Work to complete> Down to the last line, retype the records below exactly and skip the pictures.
··· Excerpted data
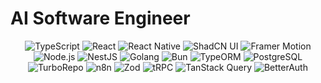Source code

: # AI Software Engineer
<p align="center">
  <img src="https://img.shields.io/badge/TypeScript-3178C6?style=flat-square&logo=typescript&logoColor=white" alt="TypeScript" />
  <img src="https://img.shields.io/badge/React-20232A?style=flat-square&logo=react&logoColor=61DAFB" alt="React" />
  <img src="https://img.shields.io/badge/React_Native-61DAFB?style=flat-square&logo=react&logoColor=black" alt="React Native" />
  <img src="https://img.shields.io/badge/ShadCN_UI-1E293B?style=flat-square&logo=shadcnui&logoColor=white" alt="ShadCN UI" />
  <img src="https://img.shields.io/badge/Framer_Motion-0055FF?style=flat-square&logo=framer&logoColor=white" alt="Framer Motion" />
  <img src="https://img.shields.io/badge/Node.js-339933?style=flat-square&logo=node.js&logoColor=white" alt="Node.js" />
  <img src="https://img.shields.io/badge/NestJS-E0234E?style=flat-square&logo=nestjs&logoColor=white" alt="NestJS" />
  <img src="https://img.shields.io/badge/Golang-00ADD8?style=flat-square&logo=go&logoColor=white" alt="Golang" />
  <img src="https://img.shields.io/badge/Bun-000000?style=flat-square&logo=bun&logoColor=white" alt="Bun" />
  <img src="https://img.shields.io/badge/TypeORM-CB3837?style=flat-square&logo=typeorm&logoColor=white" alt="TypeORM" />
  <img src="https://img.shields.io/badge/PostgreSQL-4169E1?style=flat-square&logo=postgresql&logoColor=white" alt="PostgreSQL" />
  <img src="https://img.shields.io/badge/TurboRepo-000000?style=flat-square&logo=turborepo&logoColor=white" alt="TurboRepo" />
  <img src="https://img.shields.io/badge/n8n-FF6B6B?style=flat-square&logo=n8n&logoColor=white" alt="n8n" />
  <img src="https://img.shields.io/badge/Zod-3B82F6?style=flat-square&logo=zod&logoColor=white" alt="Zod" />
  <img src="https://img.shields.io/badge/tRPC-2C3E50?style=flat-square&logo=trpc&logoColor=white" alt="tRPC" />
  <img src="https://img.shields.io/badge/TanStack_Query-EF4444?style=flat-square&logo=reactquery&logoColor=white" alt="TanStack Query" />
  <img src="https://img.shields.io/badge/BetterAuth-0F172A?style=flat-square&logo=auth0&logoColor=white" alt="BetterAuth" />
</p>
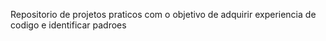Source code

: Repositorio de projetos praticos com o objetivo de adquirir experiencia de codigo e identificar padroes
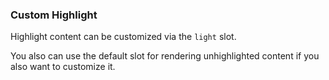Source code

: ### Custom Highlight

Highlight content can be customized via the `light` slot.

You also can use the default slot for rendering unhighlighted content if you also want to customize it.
······
Solution>
Source code

: # AI Software Engineer
<p align="center">
  <img src="https://img.shields.io/badge/TypeScript-3178C6?style=flat-square&logo=typescript&logoColor=white" alt="TypeScript" />
  <img src="https://img.shields.io/badge/React-20232A?style=flat-square&logo=react&logoColor=61DAFB" alt="React" />
  <img src="https://img.shields.io/badge/React_Native-61DAFB?style=flat-square&logo=react&logoColor=black" alt="React Native" />
  <img src="https://img.shields.io/badge/ShadCN_UI-1E293B?style=flat-square&logo=shadcnui&logoColor=white" alt="ShadCN UI" />
  <img src="https://img.shields.io/badge/Framer_Motion-0055FF?style=flat-square&logo=framer&logoColor=white" alt="Framer Motion" />
  <img src="https://img.shields.io/badge/Node.js-339933?style=flat-square&logo=node.js&logoColor=white" alt="Node.js" />
  <img src="https://img.shields.io/badge/NestJS-E0234E?style=flat-square&logo=nestjs&logoColor=white" alt="NestJS" />
  <img src="https://img.shields.io/badge/Golang-00ADD8?style=flat-square&logo=go&logoColor=white" alt="Golang" />
  <img src="https://img.shields.io/badge/Bun-000000?style=flat-square&logo=bun&logoColor=white" alt="Bun" />
  <img src="https://img.shields.io/badge/TypeORM-CB3837?style=flat-square&logo=typeorm&logoColor=white" alt="TypeORM" />
  <img src="https://img.shields.io/badge/PostgreSQL-4169E1?style=flat-square&logo=postgresql&logoColor=white" alt="PostgreSQL" />
  <img src="https://img.shields.io/badge/TurboRepo-000000?style=flat-square&logo=turborepo&logoColor=white" alt="TurboRepo" />
  <img src="https://img.shields.io/badge/n8n-FF6B6B?style=flat-square&logo=n8n&logoColor=white" alt="n8n" />
  <img src="https://img.shields.io/badge/Zod-3B82F6?style=flat-square&logo=zod&logoColor=white" alt="Zod" />
  <img src="https://img.shields.io/badge/tRPC-2C3E50?style=flat-square&logo=trpc&logoColor=white" alt="tRPC" />
  <img src="https://img.shields.io/badge/TanStack_Query-EF4444?style=flat-square&logo=reactquery&logoColor=white" alt="TanStack Query" />
  <img src="https://img.shields.io/badge/BetterAuth-0F172A?style=flat-square&logo=auth0&logoColor=white" alt="BetterAuth" />
</p>
Source code

: Repositorio de projetos praticos com o objetivo de adquirir experiencia de codigo e identificar padroes
Source code

: ### Custom Highlight

Highlight content can be customized via the `light` slot.

You also can use the default slot for rendering unhighlighted content if you also want to customize it.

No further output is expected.